Avoid electronic screens before bed
It can be tempting to watch a movie or browse social media just before bed. However, the blue light from the screen can stimulate your brain. It also reduces melatonin production.
To avoid these effects, avoid using electronics 30 minutes to 1 hour before bedtime.
Create a calming bedtime routine
A soothing bedtime routine will help your body and mind prepare for sleep. This may include relaxing activities like:
- taking a warm bath
Have a pleasant sleep environment
You’re more likely to get quality sleep if your bedroom is comfortable and relaxing.
To create an ideal sleep environment:
- Turn off electronics, including TVs and smartphones.
- Keep the bedroom cool (between 60 to 67°F, or 16 to 19°C).
- Use a comfortable mattress and pillow. Want suggestions? Browse our market, filled with editor-trusted and expert-verified pillow and mattress recommendations.
- Cover up loud sounds with a fan, humidifier, or white noise machine.
Follow a consistent sleep schedule
Wake up and go to bed at the same time every night, even when you don’t have work. This will help your body maintain a regular schedule.
Avoid foods that disrupt sleep
Some foods take a while to digest.

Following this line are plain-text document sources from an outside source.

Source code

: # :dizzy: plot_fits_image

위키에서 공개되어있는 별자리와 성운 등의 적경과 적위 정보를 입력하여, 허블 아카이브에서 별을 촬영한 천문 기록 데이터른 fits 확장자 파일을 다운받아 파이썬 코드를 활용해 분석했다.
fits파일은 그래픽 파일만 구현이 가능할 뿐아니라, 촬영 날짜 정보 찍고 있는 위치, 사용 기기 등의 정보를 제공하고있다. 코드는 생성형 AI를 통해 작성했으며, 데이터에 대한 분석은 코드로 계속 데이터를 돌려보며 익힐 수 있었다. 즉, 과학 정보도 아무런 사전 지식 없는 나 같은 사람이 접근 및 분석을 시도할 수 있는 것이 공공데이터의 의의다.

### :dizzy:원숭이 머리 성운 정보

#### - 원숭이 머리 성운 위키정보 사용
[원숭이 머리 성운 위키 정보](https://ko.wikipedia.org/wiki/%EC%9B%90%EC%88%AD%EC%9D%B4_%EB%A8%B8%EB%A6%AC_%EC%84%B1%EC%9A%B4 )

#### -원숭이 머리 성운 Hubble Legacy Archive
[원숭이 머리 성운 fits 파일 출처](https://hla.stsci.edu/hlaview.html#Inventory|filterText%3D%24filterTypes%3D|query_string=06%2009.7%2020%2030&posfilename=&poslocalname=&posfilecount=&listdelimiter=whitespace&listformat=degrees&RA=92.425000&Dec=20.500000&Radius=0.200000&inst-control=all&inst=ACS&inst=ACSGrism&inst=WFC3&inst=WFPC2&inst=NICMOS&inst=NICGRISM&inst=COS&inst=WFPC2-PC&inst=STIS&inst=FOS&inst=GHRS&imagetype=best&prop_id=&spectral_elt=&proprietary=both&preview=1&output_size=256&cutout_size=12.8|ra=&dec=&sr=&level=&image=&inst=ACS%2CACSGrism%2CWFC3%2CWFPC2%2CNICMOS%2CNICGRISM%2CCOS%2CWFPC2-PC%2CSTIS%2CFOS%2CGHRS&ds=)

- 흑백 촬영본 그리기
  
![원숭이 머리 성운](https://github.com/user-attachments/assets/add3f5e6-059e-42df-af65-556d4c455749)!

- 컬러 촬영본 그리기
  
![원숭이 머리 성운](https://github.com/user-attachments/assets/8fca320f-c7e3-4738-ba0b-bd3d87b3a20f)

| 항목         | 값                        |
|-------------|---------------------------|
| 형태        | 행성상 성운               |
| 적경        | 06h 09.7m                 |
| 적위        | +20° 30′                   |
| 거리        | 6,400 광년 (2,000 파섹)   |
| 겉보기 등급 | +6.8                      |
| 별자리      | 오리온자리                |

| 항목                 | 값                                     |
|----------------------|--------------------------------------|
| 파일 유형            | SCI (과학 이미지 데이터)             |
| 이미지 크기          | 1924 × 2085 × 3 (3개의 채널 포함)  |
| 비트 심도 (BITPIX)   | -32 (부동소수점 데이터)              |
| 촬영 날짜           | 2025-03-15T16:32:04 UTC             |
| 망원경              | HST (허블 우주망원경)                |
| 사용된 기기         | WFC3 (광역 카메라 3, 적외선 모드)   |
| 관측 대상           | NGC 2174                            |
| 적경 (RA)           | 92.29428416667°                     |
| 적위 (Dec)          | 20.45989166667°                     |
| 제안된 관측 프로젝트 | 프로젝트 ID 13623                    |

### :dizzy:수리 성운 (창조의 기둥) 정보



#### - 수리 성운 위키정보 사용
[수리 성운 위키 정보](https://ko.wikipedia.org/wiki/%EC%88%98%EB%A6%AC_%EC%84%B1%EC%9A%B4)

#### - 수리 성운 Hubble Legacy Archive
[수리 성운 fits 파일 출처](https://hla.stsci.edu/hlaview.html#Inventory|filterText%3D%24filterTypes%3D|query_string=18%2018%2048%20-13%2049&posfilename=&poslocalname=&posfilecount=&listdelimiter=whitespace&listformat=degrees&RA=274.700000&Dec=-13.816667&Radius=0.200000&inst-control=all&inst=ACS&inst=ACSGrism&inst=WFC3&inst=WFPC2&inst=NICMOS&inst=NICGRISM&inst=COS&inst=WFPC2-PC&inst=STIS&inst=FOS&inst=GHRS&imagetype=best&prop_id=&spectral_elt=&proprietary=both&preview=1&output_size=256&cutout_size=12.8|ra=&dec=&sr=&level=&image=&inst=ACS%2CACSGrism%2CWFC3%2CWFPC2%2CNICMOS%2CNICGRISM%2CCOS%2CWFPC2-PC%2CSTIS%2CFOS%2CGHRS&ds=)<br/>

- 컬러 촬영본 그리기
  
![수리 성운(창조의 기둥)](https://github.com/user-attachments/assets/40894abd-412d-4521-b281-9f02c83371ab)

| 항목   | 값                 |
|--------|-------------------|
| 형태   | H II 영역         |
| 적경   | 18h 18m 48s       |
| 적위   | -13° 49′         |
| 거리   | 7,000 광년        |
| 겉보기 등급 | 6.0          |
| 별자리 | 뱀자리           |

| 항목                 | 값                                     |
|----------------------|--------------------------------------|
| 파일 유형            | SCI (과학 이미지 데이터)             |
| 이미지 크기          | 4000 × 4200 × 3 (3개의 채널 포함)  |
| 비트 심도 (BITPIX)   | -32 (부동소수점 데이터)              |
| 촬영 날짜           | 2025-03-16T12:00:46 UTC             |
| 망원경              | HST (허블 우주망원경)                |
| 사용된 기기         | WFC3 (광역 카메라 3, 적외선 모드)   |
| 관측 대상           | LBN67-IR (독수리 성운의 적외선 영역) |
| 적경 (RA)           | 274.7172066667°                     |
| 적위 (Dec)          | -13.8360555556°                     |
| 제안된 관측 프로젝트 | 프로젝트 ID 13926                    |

The digestive process can keep you awake, so it’s best to avoid these foods just before bed.
- heavy meals
- fatty or fried foods
- spicy meals
- acidic foods
- carbonated drinks
If you’re too hungry to sleep, choose a light snack like crackers or cereal.
Also, try to eat your last meal several hours before bedtime.
It’s normal to have the occasional sleepless night. But if you still have trouble sleeping after practicing good sleep hygiene, see a doctor.
Seek medical help if you:
- have difficulty falling asleep
- feel tired after getting enough sleep
- wake up several times at night
- experience microsleeps
- experience frequent fatigue
- need to take daily naps
The first stage of sleep deprivation occurs within 24 hours of missed sleep. Most people can tolerate this level of sleep loss.
But as sleep deprivation continues, it becomes increasingly difficult to stay awake. It also impairs your cognitive function and perception of reality.
Fortunately, with proper sleep habits, it’s possible to recover or prevent sleep deprivation. If you still have trouble getting a good night’s rest, visit your doctor.